Again,

Justin Schwartz jkschw at hotmail.com
Tue Dec 4 10:09:51 PST 2001



>
>
> > It's still not clear why that is an empirical question.
>
>In some possible worlds, only the agent contemplating a particular course
>of
>action would know what's best for them. But not in this one.

So why is this an empirical question? Why isn't our determination about what's best for someone a largely ethical question?


>
> > And while you are
> > right about children, we were not talking about children. Most of us
>would
> > agree that competent adults are the best judges of their own best
>interests,
>
>Sure. But the qualifier "competent" seems to turn your argument into a
>tautology unless you mean competent in some sense other than "able to judge
>their own interests."

Not at all. By "competent," I mean in part having the kind of judgment, training, and self control we expect of other adults. That does go along with the moral judgment taht competent persons are more or less responsible for their choicesa nd know their own interests, but if that's a tautology, it's not a "mere" one. It's part of a huge set of quasi-a priori assumptions about what a person is, what's a moral judgment, etc. And this goes to why the supposedly uninteresting and supposedly empiriacl statement we are discussing is neither.


>
> > and, moreover, that even when they're wrong they have the right to make
> > their own mistakes.
>
>That's only because it's far too costly (in several different ways) to
>prevent people from making their own mistakes in many cases.

Sez you. I sez, even if it wewre cheap to fix, people have the right to make their own mistakes. Incidentally this goes for kids too, up to a point.


>
> > Tie this more tightly to a real case. Were you talking
> > about women in Afghanistan who prefer to wear burkhas, or what?
>
>Daredevils who don't wear seatbelts.

What??
>
> > > Without the war they wouldn't have dared to go anywhere near this far,
>
>Maybe.
>
> > and you know it.
>
>No, I don't.

Being young gives you licence to be dumb, but this is over the line. Your boring and false ethical theory pushes all the questions to the empirical side, so you have an obligation to get them right. Explain why you think there is any chance whatsoever taht the govtw ould have suspended civil liberties within 40 miles of where it has without the excuse of a war.

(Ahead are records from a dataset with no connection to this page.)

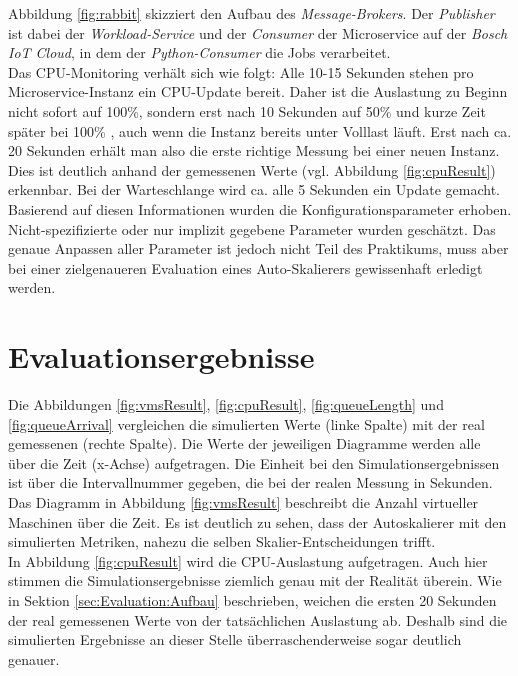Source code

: \noindent
Abbildung \ref{fig:rabbit} skizziert den Aufbau des \textit{Message-Brokers}. Der \textit{Publisher} ist dabei der \textit{Workload-Service} und der \textit{Consumer} der Microservice auf der \textit{Bosch IoT Cloud}, in dem der \textit{Python-Consumer} die Jobs verarbeitet. \\
Das CPU-Monitoring verhält sich wie folgt: Alle 10-15 Sekunden stehen pro Microservice-Instanz ein CPU-Update bereit. Daher ist die Auslastung zu Beginn nicht sofort auf 100\%, sondern erst nach 10 Sekunden auf 50\% und kurze Zeit später bei 100\% , auch wenn die Instanz bereits unter Volllast läuft. Erst nach ca. 20 Sekunden erhält man also die erste richtige Messung bei einer neuen Instanz. Dies ist deutlich anhand der gemessenen Werte (vgl. Abbildung \ref{fig:cpuResult}) erkennbar. Bei der Warteschlange wird ca. alle 5 Sekunden ein Update gemacht. \\
Basierend auf diesen Informationen wurden die Konfigurationsparameter erhoben. Nicht-spezifizierte oder nur implizit gegebene Parameter wurden geschätzt. Das genaue Anpassen aller Parameter ist jedoch nicht Teil des Praktikums, muss aber bei einer zielgenaueren Evaluation eines Auto-Skalierers gewissenhaft erledigt werden.




\section{Evaluationsergebnisse}
Die Abbildungen \ref{fig:vmsResult}, \ref{fig:cpuResult}, \ref{fig:queueLength} und \ref{fig:queueArrival} vergleichen die simulierten Werte (linke Spalte) mit der real gemessenen (rechte Spalte). Die Werte der jeweiligen Diagramme werden alle über die Zeit (x-Achse) aufgetragen. Die Einheit bei den Simulationsergebnissen ist über die Intervallnummer gegeben, die bei der realen Messung in Sekunden. 
Das Diagramm in Abbildung \ref{fig:vmsResult} beschreibt die Anzahl virtueller Maschinen über die Zeit. Es ist deutlich zu sehen, dass der Autoskalierer mit den simulierten Metriken, nahezu die selben Skalier-Entscheidungen trifft. \\
In Abbildung \ref{fig:cpuResult} wird die CPU-Auslastung aufgetragen. Auch hier stimmen die Simulationsergebnisse ziemlich genau mit der Realität überein. Wie in Sektion \ref{sec:Evaluation:Aufbau} beschrieben, weichen die ersten 20 Sekunden der real gemessenen Werte von der tatsächlichen Auslastung ab. Deshalb sind die simulierten Ergebnisse an dieser Stelle überraschenderweise sogar deutlich genauer. \\




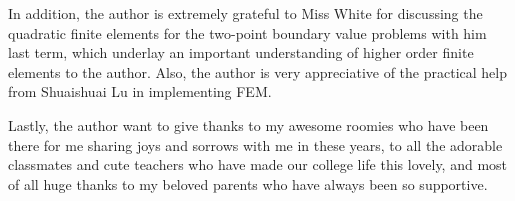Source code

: 	In addition, the author is extremely grateful to Miss White for discussing 
	the quadratic finite elements for the two-point boundary value problems 
	with him last term, which underlay an important understanding of higher 
	order finite elements to the author. Also, the author is very appreciative
	of the practical help from Shuaishuai Lu in implementing FEM.
	
	Lastly, the author want to give thanks to my awesome roomies who have been 
	there for me sharing joys and sorrows with me in these years, to all the 
	adorable classmates and cute teachers who have made our college life this 
	lovely, and most of all huge thanks to my beloved parents who have always 
	been so supportive.
	\thispagestyle{empty}
	
	\clearpage
	\hypertarget{Contents}{}  %
	\tableofcontents
	
	\listofalgorithms
	
	
	\clearpage
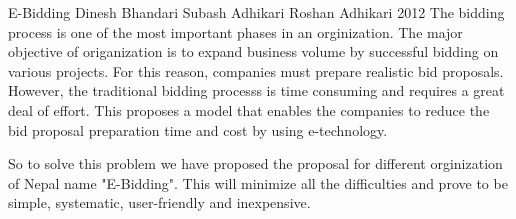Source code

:  \begin{conf-abstract}[]
{E-Bidding}
{
 Dinesh Bhandari
 Subash Adhikari
 Roshan Adhikari
}
{2012}
The bidding process is one of the most important phases in an orginization. The major objective of origanization is to expand business volume by successful bidding on various projects. For this reason, companies must prepare realistic bid proposals. However, the traditional bidding processs is time consuming and requires a great deal of effort. This proposes a model that enables the companies to reduce the bid proposal preparation time and cost by using e-technology.

So to solve this problem we have proposed the proposal for different orginization of Nepal name "E-Bidding". This will minimize all the difficulties and prove to be simple, systematic, user-friendly and inexpensive. 
  \end{conf-abstract}
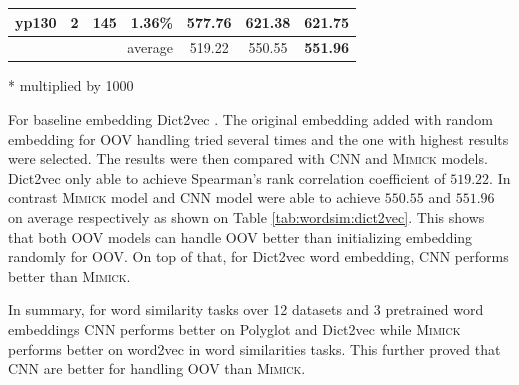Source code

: \begin{table}[!ht]
\begin{threeparttable}
\begin{center}
\begin{tabular}{l|c|c|c|c|c|c}
          yp130 & 2 & 145 & 1.36\% & 577.76 & 621.38 & \textbf{621.75}\\
          \hline
          \multicolumn{4}{r|}{average} & 519.22 & 550.55 & \textbf{551.96}\\
        \end{tabular}
        \begin{tablenotes}
          \item[*] multiplied by 1000
        \end{tablenotes}
      \end{center}
    \end{threeparttable} 
    \end{table}

    For baseline embedding Dict2vec \citep{dict2vect2017tissier}. The
    original embedding added with random embedding for OOV handling
    tried several times and the one with highest results were
    selected. The results were then compared with CNN and
    \textsc{Mimick} models. Dict2vec only able to achieve Spearman's
    rank correlation coefficient of $519.22$. In contrast
    \textsc{Mimick} model and CNN model were able to achieve $550.55$
    and $551.96$ on average respectively as shown on Table
    \ref{tab:wordsim:dict2vec}. This shows that both OOV models can
    handle OOV better than initializing embedding randomly for OOV. On
    top of that, for Dict2vec word embedding, CNN performs better than
    \textsc{Mimick}.

    In summary, for word similarity tasks over 12 datasets and 3
    pretrained word embeddings CNN performs better on Polyglot and
    Dict2vec while \textsc{Mimick} performs better on word2vec in word
    similarities tasks. This further proved that CNN are better for
    handling OOV than \textsc{Mimick}.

>> > In reasonably wealthy societies where, if things were arranged
>>properly,
> > people could be brought up to abide by principles of justice, freedom
>comes
> > first.
>
>Of what sort? Freedom of the pocketbook takes precedence in the US, and
>the
>best way to argue against it is to point out that it's diametrically
>opposed
>to the majority's welfare.

Luke, you gotta read your Rawls. This one isn't hard, should take you about five minutes. Go find a statement of the 2 principles of justice, and you explain to be why what you said is wrong.


>
> > I note that your low evaluation of freedom is not shared by many
>ordinary
> > people throughout history, who have struggled and died to win the
>freedoms
> > we have.
>
>I'll grant you that many ordinary people have struggled and died for more
>misguided and destructive causes (religion quickly comes to mind).

Freedom is a misguided and destructive cause?

My
>evaluation of freedom is actually loftier than you take it to be, despite
>the fact that I refuse to extol its virtues ueber alles.

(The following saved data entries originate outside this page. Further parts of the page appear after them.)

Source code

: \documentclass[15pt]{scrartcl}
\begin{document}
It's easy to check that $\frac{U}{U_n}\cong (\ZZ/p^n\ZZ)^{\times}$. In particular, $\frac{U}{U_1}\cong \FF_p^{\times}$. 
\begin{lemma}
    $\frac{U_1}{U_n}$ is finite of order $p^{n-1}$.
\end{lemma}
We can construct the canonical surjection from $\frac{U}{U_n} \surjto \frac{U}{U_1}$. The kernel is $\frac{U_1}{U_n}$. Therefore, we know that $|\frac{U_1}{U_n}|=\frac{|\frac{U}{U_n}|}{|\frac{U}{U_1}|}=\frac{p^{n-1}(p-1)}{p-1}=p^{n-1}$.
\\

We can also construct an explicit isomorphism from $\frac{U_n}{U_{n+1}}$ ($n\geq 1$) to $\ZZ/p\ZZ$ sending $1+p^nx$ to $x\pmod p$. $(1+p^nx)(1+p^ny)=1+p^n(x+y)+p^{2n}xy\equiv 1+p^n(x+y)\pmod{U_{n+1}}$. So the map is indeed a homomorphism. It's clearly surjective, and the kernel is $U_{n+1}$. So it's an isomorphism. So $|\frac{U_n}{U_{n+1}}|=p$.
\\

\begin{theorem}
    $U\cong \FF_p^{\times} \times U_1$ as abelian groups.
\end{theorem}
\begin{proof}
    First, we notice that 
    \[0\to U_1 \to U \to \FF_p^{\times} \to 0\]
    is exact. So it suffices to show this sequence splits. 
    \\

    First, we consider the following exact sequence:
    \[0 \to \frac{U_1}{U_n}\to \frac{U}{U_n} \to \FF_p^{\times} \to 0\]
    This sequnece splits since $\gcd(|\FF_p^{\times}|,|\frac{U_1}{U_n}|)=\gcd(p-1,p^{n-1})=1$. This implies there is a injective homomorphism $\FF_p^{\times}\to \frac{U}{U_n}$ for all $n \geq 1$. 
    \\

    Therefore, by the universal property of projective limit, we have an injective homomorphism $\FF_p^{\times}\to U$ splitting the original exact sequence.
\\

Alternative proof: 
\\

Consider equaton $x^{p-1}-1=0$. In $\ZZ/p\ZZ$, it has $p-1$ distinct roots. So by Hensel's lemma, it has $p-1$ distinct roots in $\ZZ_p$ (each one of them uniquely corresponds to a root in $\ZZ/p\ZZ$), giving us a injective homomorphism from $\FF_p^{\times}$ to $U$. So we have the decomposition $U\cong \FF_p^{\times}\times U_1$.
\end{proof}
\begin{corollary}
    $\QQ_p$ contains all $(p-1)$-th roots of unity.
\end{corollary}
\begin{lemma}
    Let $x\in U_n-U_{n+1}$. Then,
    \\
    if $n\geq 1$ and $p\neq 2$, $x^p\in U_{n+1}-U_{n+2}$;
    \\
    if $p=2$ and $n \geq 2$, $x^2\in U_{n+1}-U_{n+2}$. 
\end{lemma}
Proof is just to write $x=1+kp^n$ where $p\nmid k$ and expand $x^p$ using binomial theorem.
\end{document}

Nothing you have said indicates that you have any regard for it whatsoever.


>Go reread On Liberty, which cam be
>taken
> > as a consequentialist defense of the priority of liberty.
>
>Mill was a classical liberal. Some consequentialists defend conservatism
>and libertarianism. That doesn't suffice to show that a consequentialist
>is
>committed to any of those sets of political principles.
>

You must have been bitten by the tupid bug today, it happens to me sometimes too. Luke, I am not saying taht consequentialism requires taht you adopt Mill's views. (In fact I think that taken seriously, Mills views are inconsistent with consequentialsim, but that is another story.) I am saying that you should reaquiant yourself with the specific arguments in On Liberty, which are still the most powerful challenge to your glib paternalism.